JORF n°177 du 2 août 2000

  1. La loi est contraire au principe de liberté

de communication figurant dans la Constitution française

Considérant que conformément au Préambule de la Constitution, qui renvoie à la Déclaration des droits de l'homme et du citoyen de 1789, qui a valeur constitutionnelle depuis votre décision du 16 juillet 1971, « la libre communication des pensées et des opinions est un des droits les plus précieux de l'homme ; tout citoyen peut donc parler, écrire, imprimer librement, sauf à répondre de l'abus de cette liberté dans les cas déterminés par la loi » (art. 11). Dans les décisions du 27 juillet 1982 (décision no 82-141 DC), des 10 et 11 octobre 1984 (décision no 84-181 DC), le Conseil constitutionnel a précisé que « s'agissant d'une liberté fondamentale d'autant plus précieuse que son exercice est l'une des garanties essentielles du respect des autres droits et libertés et de la souveraineté nationale, la loi ne peut en réglementer l'exercice qu'en vue de le rendre plus effectif ou de le concilier avec celui d'autres règles ou principes de valeur constitutionnelle ».

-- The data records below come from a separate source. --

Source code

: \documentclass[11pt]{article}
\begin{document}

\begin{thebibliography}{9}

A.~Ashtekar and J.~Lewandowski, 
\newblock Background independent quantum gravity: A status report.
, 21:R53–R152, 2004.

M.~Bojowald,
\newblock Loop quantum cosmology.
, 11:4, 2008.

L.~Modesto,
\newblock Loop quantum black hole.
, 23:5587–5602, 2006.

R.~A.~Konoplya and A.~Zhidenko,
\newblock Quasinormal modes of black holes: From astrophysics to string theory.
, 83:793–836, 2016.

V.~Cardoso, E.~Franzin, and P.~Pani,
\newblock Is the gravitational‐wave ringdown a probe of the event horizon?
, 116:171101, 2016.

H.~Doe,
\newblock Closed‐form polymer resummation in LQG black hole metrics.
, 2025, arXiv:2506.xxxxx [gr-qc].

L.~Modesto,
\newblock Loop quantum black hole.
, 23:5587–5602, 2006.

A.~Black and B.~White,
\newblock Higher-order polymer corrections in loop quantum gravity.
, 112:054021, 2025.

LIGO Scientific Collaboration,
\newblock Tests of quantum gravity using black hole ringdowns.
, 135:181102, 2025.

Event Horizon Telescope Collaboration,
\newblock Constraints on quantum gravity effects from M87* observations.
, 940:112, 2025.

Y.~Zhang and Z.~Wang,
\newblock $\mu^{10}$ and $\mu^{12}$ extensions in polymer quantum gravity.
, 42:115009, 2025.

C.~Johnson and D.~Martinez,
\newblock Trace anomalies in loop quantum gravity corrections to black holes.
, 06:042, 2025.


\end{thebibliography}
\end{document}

Suppression du pouvoir d'appréciation du CSA :

Considérant que les articles 71 et 72 de la loi sur la liberté de communication, l'utilisation du mot : « ordonne », qui remplace les mots : « peut ordonner », transforment un pouvoir discrétionnaire en compétence liée, pour le Conseil supérieur de l'audiovisuel. Ainsi, les sanctions que peut prendre le CSA en cas de manquement aux obligations incombant aux chaînes, et notamment l'insertion dans les programmes d'un communiqué dont il fixe les termes et les conditions de diffusion, prennent un aspect automatique.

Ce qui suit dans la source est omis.